The sardana is danced in a circle and entering a circle has its protocols. The man to the left of a woman is assumed to be her partner (although partners are not required), so one never enters between the pair. You also don’t enter between a man and the woman on his left (I don’t know why) unless you are a couple or you have no other option. It is always OK to enter between two women. The unlimited number of women in a circle allows any woman to dance whether or not she has a partner. So, once I learned how, if I wanted to dance, I just went to a place where they were having sardanes and joined in a circle.

Next, the common etiquette is to join into a circle of people who dance at the same level of knowledge and physical ability as you. That makes it difficult for the complete beginner who doesn’t know beans about how to do the dance. But there are those kind souls who will take a newcomer aside and show them the steps, although it takes more than a few minutes to really learn the dance (simple as it may look) and if you dance badly, you spoil it for the rest of the dancers in your circle.

At first I had tried to pick up the steps by following behind someone in a circle or joining into a group of gent gran (elderly!). But even with the gent gran I was a little bit lost. For one thing, inexplicably, they would all suddenly stop the step they were doing and then start in again either with the same step or with a different one, sometimes on the left foot, and other times on the right. Figuring it out seemed like a great puzzle to which I didn’t have a clue, except that the stops coincided with stops, or breaks, in the music. But every time I went, I heard different melodies. Clearly everyone knew when to stop, when to change steps, which foot to start out on again and exactly when to finish. Had all the hundreds of dancers committed every piece of music to memory?

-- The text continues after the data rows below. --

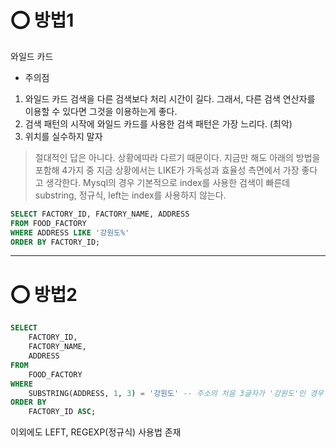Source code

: # ⭕ 방법1
와일드 카드
- 주의점
1. 와일드 카드 검색을 다른 검색보다 처리 시간이 길다. 그래서, 다른 검색 연산자를 이용할 수 있다면 그것을 이용하는게 좋다.
2. 검색 패턴의 시작에 와일드 카드를 사용한 검색 패턴은 가장 느리다. (최악)
3. 위치를 실수하지 말자

>절대적인 답은 아니다. 상황에따라 다르기 때문이다. 지금만 해도 아래의 방법을 포함해 4가지 중 지금 상황에서는 LIKE가 가독성과 효율성 측면에서 가장 좋다고 생각한다. Mysql의 경우 기본적으로 index를 사용한 검색이 빠른데 substring, 정규식, left는 index를 사용하지 않는다.

```sql
SELECT FACTORY_ID, FACTORY_NAME, ADDRESS
FROM FOOD_FACTORY
WHERE ADDRESS LIKE '강원도%'
ORDER BY FACTORY_ID;
```

---

# ⭕ 방법2
```sql
SELECT
    FACTORY_ID,
    FACTORY_NAME,
    ADDRESS
FROM
    FOOD_FACTORY
WHERE
    SUBSTRING(ADDRESS, 1, 3) = '강원도' -- 주소의 처음 3글자가 '강원도'인 경우
ORDER BY
    FACTORY_ID ASC;
```

이외에도 LEFT, REGEXP(정규식) 사용법 존재

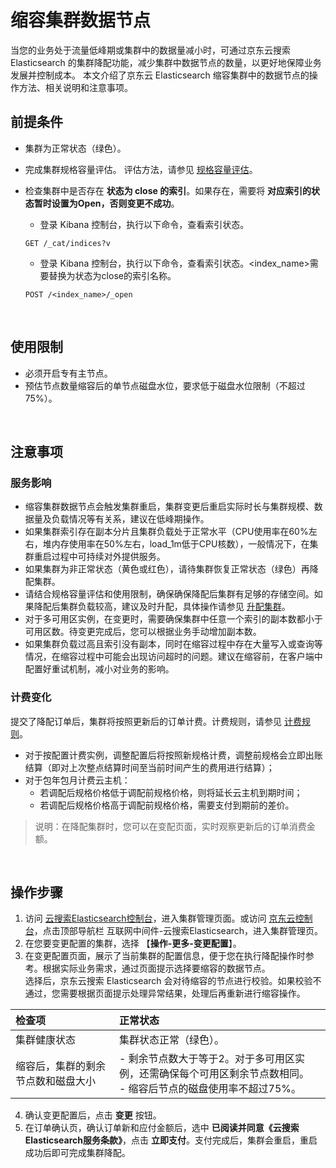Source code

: # 缩容集群数据节点

当您的业务处于流量低峰期或集群中的数据量减小时，可通过京东云搜索 Elasticsearch 的集群降配功能，减少集群中数据节点的数量，以更好地保障业务发展并控制成本。
本文介绍了京东云 Elasticsearch 缩容集群中的数据节点的操作方法、相关说明和注意事项。

## 前提条件
- 集群为正常状态（绿色）。
- 完成集群规格容量评估。 评估方法，请参见 [规格容量评估](../../Best-Practices/Capacity-Assessment.md)。
- 检查集群中是否存在 **状态为 close 的索引**。如果存在，需要将 **对应索引的状态暂时设置为Open，否则变更不成功**。
  - 登录 Kibana 控制台，执行以下命令，查看索引状态。

  ```
  GET /_cat/indices?v
  ```
  
  - 登录 Kibana 控制台，执行以下命令，查看索引状态。<index_name>需要替换为状态为close的索引名称。
  ```
  POST /<index_name>/_open
  ```
  </br>

## 使用限制
- 必须开启专有主节点。
- 预估节点数量缩容后的单节点磁盘水位，要求低于磁盘水位限制（不超过75%）。

</br>

## 注意事项

### 服务影响
- 缩容集群数据节点会触发集群重启，集群变更后重启实际时长与集群规模、数据量及负载情况等有关系，建议在低峰期操作。
- 如果集群索引存在副本分片且集群负载处于正常水平（CPU使用率在60%左右，堆内存使用率在50%左右，load_1m低于CPU核数），一般情况下，在集群重启过程中可持续对外提供服务。
- 如果集群为非正常状态（黄色或红色），请待集群恢复正常状态（绿色）再降配集群。
- 请结合规格容量评估和使用限制，确保确保降配后集群有足够的存储空间。如果降配后集群负载较高，建议及时升配，具体操作请参见 [升配集群](../ChangeConfig/Cluster_Expansion.md)。
- 对于多可用区实例，在变更时，需要确保集群中任意一个索引的副本数都小于可用区数。待变更完成后，您可以根据业务手动增加副本数。
- 如果集群负载过高且索引没有副本，同时在缩容过程中存在大量写入或查询等情况，在缩容过程中可能会出现访问超时的问题。建议在缩容前，在客户端中配置好重试机制，减小对业务的影响。

### 计费变化
提交了降配订单后，集群将按照更新后的订单计费。计费规则，请参见 [计费规则](../../Pricing/Billing-Rules.md)。
- 对于按配置计费实例，调整配置后将按照新规格计费，调整前规格会立即出账结算（即对上次整点结算时间至当前时间产生的费用进行结算）；
- 对于包年包月计费云主机：
  - 若调配后规格价格低于调配前规格价格，则将延长云主机到期时间；
  - 若调配后规格价格高于调配前规格价格，需要支付到期前的差价。

> 说明：在降配集群时，您可以在变配页面，实时观察更新后的订单消费金额。

</br>

## 操作步骤
1. 访问 [云搜索Elasticsearch控制台](https://es-console.jdcloud.com/clusters)，进入集群管理页面。或访问 [京东云控制台](https://console.jdcloud.com/)，点击顶部导航栏 互联网中间件-云搜索Elasticsearch，进入集群管理页。
2. 在您要变更配置的集群，选择 【**操作-更多-变更配置**】。
3. 在变更配置页面，展示了当前集群的配置信息，便于您在执行降配操作时参考。根据实际业务需求，通过页面提示选择要缩容的数据节点。</br>
选择后，京东云搜索 Elasticsearch 会对待缩容的节点进行校验。如果校验不通过，您需要根据页面提示处理异常结果，处理后再重新进行缩容操作。

| 检查项 | 正常状态 |
| :-- | :-- |
| 集群健康状态 | 集群状态正常（绿色）。|
| 缩容后，集群的剩余节点数和磁盘大小 | - 剩余节点数大于等于2。对于多可用区实例，还需确保每个可用区剩余节点数相同。</br>- 缩容后节点的磁盘使用率不超过75%。 |

4. 确认变更配置后，点击 **变更** 按钮。
5. 在订单确认页，确认订单新和应付金额后，选中 **已阅读并同意《云搜索Elasticsearch服务条款》**，点击 **立即支付**。支付完成后，集群会重启，重启成功后即可完成集群降配。
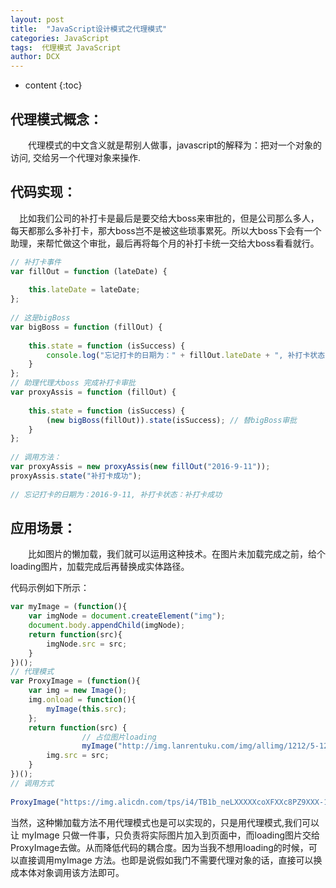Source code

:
 ```yaml
---
layout: post
title:  "JavaScript设计模式之代理模式"
categories: JavaScript
tags:  代理模式 JavaScript
author: DCX
---
```


* content
{:toc}

## 代理模式概念：

　　代理模式的中文含义就是帮别人做事，javascript的解释为：把对一个对象的访问, 交给另一个代理对象来操作.

 

## 代码实现：

　比如我们公司的补打卡是最后是要交给大boss来审批的，但是公司那么多人，每天都那么多补打卡，那大boss岂不是被这些琐事累死。所以大boss下会有一个助理，来帮忙做这个审批，最后再将每个月的补打卡统一交给大boss看看就行。
```js
// 补打卡事件  
var fillOut = function (lateDate) {  
  
    this.lateDate = lateDate;  
};  
  
// 这是bigBoss  
var bigBoss = function (fillOut) {  
  
    this.state = function (isSuccess) {  
        console.log("忘记打卡的日期为：" + fillOut.lateDate + ", 补打卡状态：" + isSuccess);  
    }  
};  
// 助理代理大boss 完成补打卡审批  
var proxyAssis = function (fillOut) {  
      
    this.state = function (isSuccess) {  
        (new bigBoss(fillOut)).state(isSuccess); // 替bigBoss审批  
    }  
};  
  
// 调用方法：  
var proxyAssis = new proxyAssis(new fillOut("2016-9-11"));  
proxyAssis.state("补打卡成功");  
  
// 忘记打卡的日期为：2016-9-11, 补打卡状态：补打卡成功  

```




## 应用场景：

　　比如图片的懒加载，我们就可以运用这种技术。在图片未加载完成之前，给个loading图片，加载完成后再替换成实体路径。

代码示例如下所示：
```js
var myImage = (function(){  
    var imgNode = document.createElement("img");  
    document.body.appendChild(imgNode);  
    return function(src){  
        imgNode.src = src;   
    }  
})();  
// 代理模式  
var ProxyImage = (function(){  
    var img = new Image();  
    img.onload = function(){  
        myImage(this.src);  
    };  
    return function(src) {  
                // 占位图片loading  
                myImage("http://img.lanrentuku.com/img/allimg/1212/5-121204193Q9-50.gif");  
        img.src = src;  
    }  
})();  
// 调用方式  
  
ProxyImage("https://img.alicdn.com/tps/i4/TB1b_neLXXXXXcoXFXXc8PZ9XXX-130-200.png"); // 真实要展示的图片  

```

当然，这种懒加载方法不用代理模式也是可以实现的，只是用代理模式,我们可以让 myImage 只做一件事，只负责将实际图片加入到页面中，而loading图片交给ProxyImage去做。从而降低代码的耦合度。因为当我不想用loading的时候，可以直接调用myImage 方法。也即是说假如我门不需要代理对象的话，直接可以换成本体对象调用该方法即可。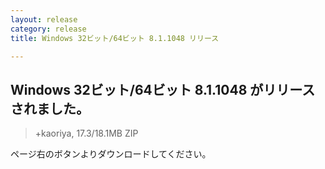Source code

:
 ```yaml
---
layout: release
category: release
title: Windows 32ビット/64ビット 8.1.1048 リリース

---
```

## Windows 32ビット/64ビット 8.1.1048 がリリースされました。

> +kaoriya, 17.3/18.1MB ZIP

ページ右のボタンよりダウンロードしてください。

On the other hand, dancing with the gent gran could get a little boring.  Quite frankly, some of them schlepped. Those groups of younger people who danced better seemed a lot more interesting -- instead of shuffling they bounced, sometimes they jumped, their foot movements were more precise and pretty to look at, and even though it was the same dance, there seemed to be more variety to what they did, certainly more elegance. It was clear that I wasn’t even close to their level of dancing, but I had my aspirations, so I decided I would take lessons which eventually led me to the Friday evening dances.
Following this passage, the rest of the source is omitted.